Transport Across Heterointerfaces of Amorphous Niobium Oxide and Crystallographically Oriented Epitaxial Germanium

Abstract

Because of the high carrier mobility of germanium (Ge) and high dielectric permittivity of amorphous niobium pentoxide (a-Nb₂O₅), Ge/a-Nb₂O₅ heterostructures offer several advantages for the rapidly developing field of oxide-semiconductor-based multifunctional devices.

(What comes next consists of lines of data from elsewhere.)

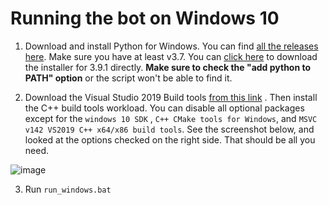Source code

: # Running the bot on Windows 10

1. Download and install Python for Windows. You can
   find [all the releases here](https://www.python.org/downloads/windows/). Make sure you have at least v3.7. You
   can [click here](https://www.python.org/ftp/python/3.9.1/python-3.9.1-amd64.exe) to download the installer for 3.9.1
   directly. **Make sure to check the "add python to PATH" option** or the script won't be able to find it.

2. Download the Visual Studio 2019 Build
   tools [from this link](https://visualstudio.microsoft.com/thank-you-downloading-visual-studio/?sku=BuildTools&rel=16)
   . Then install the C++ build tools workload. You can disable all optional packages except for the `windows 10 SDK`
   , `C++ CMake tools for Windows`, and `MSVC v142 VS2019 C++ x64/x86 build tools`. See the screenshot below, and looked
   at the options checked on the right side. That should be all you need.

![image](https://user-images.githubusercontent.com/1307942/104216961-a77cbd00-5432-11eb-9aec-c56fcef58d2f.png)

3. Run `run_windows.bat`
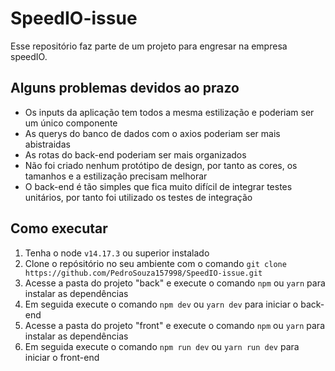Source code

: # SpeedIO-issue

Esse repositório faz parte de um projeto para engresar na empresa speedIO.

## Alguns problemas devidos ao prazo
 - Os inputs da aplicação tem todos a mesma estilização e poderiam ser um único componente
 - As querys do banco de dados com o axios poderiam ser mais abistraidas 
 - As rotas do back-end poderiam ser mais organizados 
 - Não foi criado nenhum protótipo de design, por tanto as cores, os tamanhos e a estilização precisam melhorar
 - O back-end é tão simples que fica muito difícil de integrar testes unitários, por tanto foi utilizado os testes de integração

## Como executar
 1. Tenha o node `v14.17.3` ou superior instalado 
 2. Clone o repósitório no seu ambiente com o comando `git clone https://github.com/PedroSouza157998/SpeedIO-issue.git`
 3. Acesse a pasta do projeto "back" e execute o comando `npm` ou `yarn` para instalar as dependências
 4. Em seguida execute o comando `npm dev` ou `yarn dev` para iniciar o back-end
 5. Acesse a pasta do projeto "front" e execute o comando `npm` ou `yarn` para instalar as dependências 
 6. Em seguida execute o comando `npm run dev` ou `yarn run dev` para iniciar o front-end
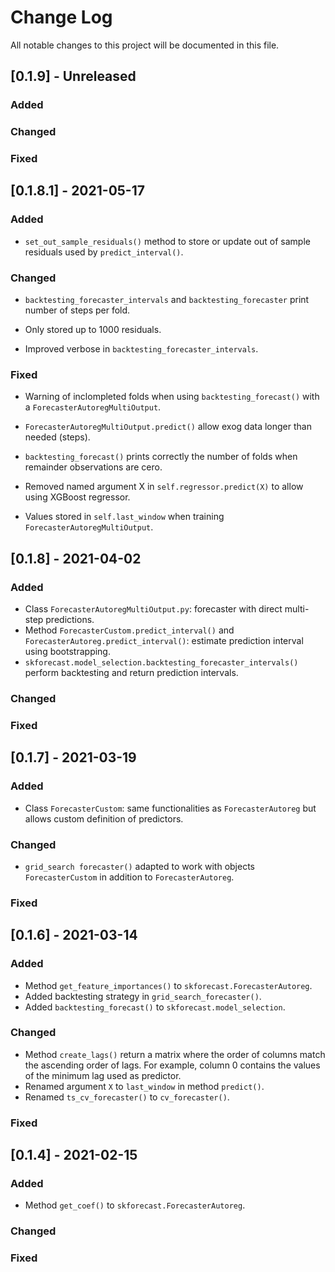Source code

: 
# Change Log
All notable changes to this project will be documented in this file.


## [0.1.9] - Unreleased

### Added


### Changed



### Fixed


## [0.1.8.1] - 2021-05-17

### Added

+ `set_out_sample_residuals()` method to store or update out of sample residuals used by `predict_interval()`.

### Changed

+ `backtesting_forecaster_intervals` and `backtesting_forecaster` print number of steps per fold.

+ Only stored up to 1000 residuals.

+ Improved verbose in `backtesting_forecaster_intervals`.

### Fixed

+ Warning of inclompleted folds when using `backtesting_forecast()` with a  `ForecasterAutoregMultiOutput`.

+ `ForecasterAutoregMultiOutput.predict()` allow exog data longer than needed (steps).

+ `backtesting_forecast()` prints correctly the number of folds when remainder observations are cero.

+ Removed named argument X in `self.regressor.predict(X)` to allow using XGBoost regressor.

+ Values stored in `self.last_window` when training `ForecasterAutoregMultiOutput`. 


## [0.1.8] - 2021-04-02

### Added

- Class `ForecasterAutoregMultiOutput.py`: forecaster with direct multi-step predictions.
- Method `ForecasterCustom.predict_interval()` and  `ForecasterAutoreg.predict_interval()`: estimate prediction interval using bootstrapping.
- `skforecast.model_selection.backtesting_forecaster_intervals()` perform backtesting and return prediction intervals.
 
### Changed

 
### Fixed


## [0.1.7] - 2021-03-19

### Added

- Class `ForecasterCustom`: same functionalities as `ForecasterAutoreg` but allows custom definition of predictors.
 
### Changed

- `grid_search forecaster()` adapted to work with objects `ForecasterCustom` in addition to `ForecasterAutoreg`.
 
### Fixed
 
 
## [0.1.6] - 2021-03-14

### Added

- Method `get_feature_importances()` to `skforecast.ForecasterAutoreg`.
- Added backtesting strategy in `grid_search_forecaster()`.
- Added `backtesting_forecast()` to `skforecast.model_selection`.
 
### Changed

- Method `create_lags()` return a matrix where the order of columns match the ascending order of lags. For example, column 0 contains the values of the minimum lag used as predictor.
- Renamed argument `X` to `last_window` in method `predict()`.
- Renamed `ts_cv_forecaster()` to `cv_forecaster()`.
 
### Fixed
 
## [0.1.4] - 2021-02-15
  
### Added

- Method `get_coef()` to `skforecast.ForecasterAutoreg`.
 
### Changed

 
### Fixed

To this end, we investigate the growth, structural, band alignment, and metal-insulator-semiconductor (MIS) electrical properties of physical vapor-deposited Nb₂O₅ on crystallographically oriented (100), (110), and (111)Ge epilayers. The as-deposited Nb₂O₅ dielectrics were found to be in the amorphous state, demonstrating an abrupt oxide/semiconductor heterointerface with respect to Ge, when examined via low- and high-magnification cross-sectional transmission electron microscopy. Additionally, variable-angle spectroscopic ellipsometry and X-ray photoelectron spectroscopy (XPS) were used to independently determine the a-Nb₂O₅ band gap, yielding a direct gap value of 4.30 eV. Moreover, analysis of the heterointerfacial energy band alignment between a-Nb₂O₅ and epitaxial Ge revealed valance band offsets (ΔE_V) greater than 2.5 eV, following the relation ΔE_V⁽¹¹¹⁾ > ΔE_V⁽¹¹⁰⁾ > ΔE_V⁽¹⁰⁰⁾. Similarly, utilizing the empirically determined a-Nb₂O₅ band gap, conduction band offsets (ΔE_C) greater than 0.75 eV were found, likewise following the relation ΔE_C⁽¹¹⁰⁾ > ΔE_C⁽¹⁰⁰⁾ > ΔE_C⁽¹¹¹⁾. Leveraging the reduced ΔE_C observed at the a-Nb₂O₅/Ge heterointerface, we also perform the first experimental investigation into Schottky barrier height reduction on n-Ge using a 2 nm a-Nb₂O₅ interlayer, resulting in a 20× increase in reverse-bias current density and improved Ohmic behavior.

Keywords: X-ray photoelectron spectroscopy; band offset; germanium; metal−insulator−semiconductor; niobium oxide.